More than one in three (35%) Irish adults have experienced fraud but over a third of fraud victims never report it, according to new research from the Central Bank.
The study found that nearly two thirds of victims lost money as a result of the fraud, with most victims losing "relatively modest amounts" (39% losing less than €249).
The Central Bank research identified investment fraud as a "particular concern", with the regulator saying that although it impacted just 7% of respondents, investment-fraud victims typically lose more substantial amounts.
According to the findings, online-purchase scams were the most common type of fraud (affecting 48% of victims), followed by debit and credit card fraud (34%).
Other prevalent scams included delivery service impersonation (15%) and phishing/email scams (13%).
The report said "risky online behaviours" were the "single strongest predictor of fraud experience - more influential than age, income, or education level".
Such behaviours included making purchases from unfamiliar websites, sharing banking or payment card details through insecure channels like email or messaging apps, and sending money to people met online but never in person.
The study also found 38% of fraud victims never reported their experience to their financial service provider or any authority, despite the research finding a "clear correlation" between reporting fraud and recovering lost funds.
It said that among victims who reported fraud to their bank, An Garda Síochána or another relevant authority, 57% were able to recover their money.

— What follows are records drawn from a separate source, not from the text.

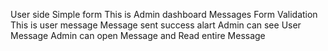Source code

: User side Simple form
This is Admin dashboard Messages
Form Validation
This is user message
Message sent success alart
Admin can see User Message
Admin can open Message and Read entire Message
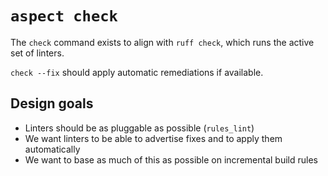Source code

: # `aspect check`

The `check` command exists to align with `ruff check`, which runs the active set of linters.

`check --fix` should apply automatic remediations if available.

## Design goals
- Linters should be as pluggable as possible (`rules_lint`)
- We want linters to be able to advertise fixes and to apply them automatically
- We want to base as much of this as possible on incremental build rules
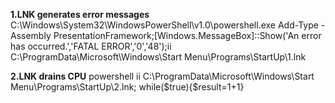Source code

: **1.LNK generates error messages**
C:\Windows\System32\WindowsPowerShell\v1.0\powershell.exe Add-Type -Assembly PresentationFramework;[Windows.MessageBox]::Show('An error has occurred.','FATAL ERROR','0','48');ii C:\ProgramData\Microsoft\Windows\Start Menu\Programs\StartUp\1.lnk

**2.LNK drains CPU**
powershell ii C:\ProgramData\Microsoft\Windows\Start Menu\Programs\StartUp\2.lnk; while($true){$result=1+1}

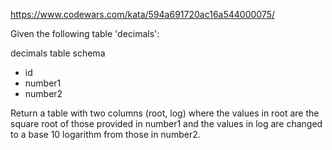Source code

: https://www.codewars.com/kata/594a691720ac16a544000075/

Given the following table 'decimals':

decimals table schema

 * id
 * number1
 * number2

Return a table with two columns (root, log) where the values in root are the square root of those provided in number1 and the values in log are changed to a base 10 logarithm from those in number2.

However, just 13% of those who didn't report the fraud recovered their funds.
According to latest figures from the Central Bank, total reported payment fraud in Ireland reached €160 million in 2024, which was a 24.5% increase from the previous year.
However, the regulator's fraud research suggests the true impact on consumers may be significantly underestimated.
Commenting on the report, Central Bank Deputy Governor Colm Kincaid said: "Reporting to your financial service provider makes it more likely your money can be recovered and where you did not specifically authorise the payment transaction you have a statutory right to a refund, subject to limited exceptions.
"By reporting, you may also help others by making your financial service provider aware of the fraud," he added.
The findings were based on a nationally representative survey of almost 3,000 adults carried out between December 2024 and January 2025.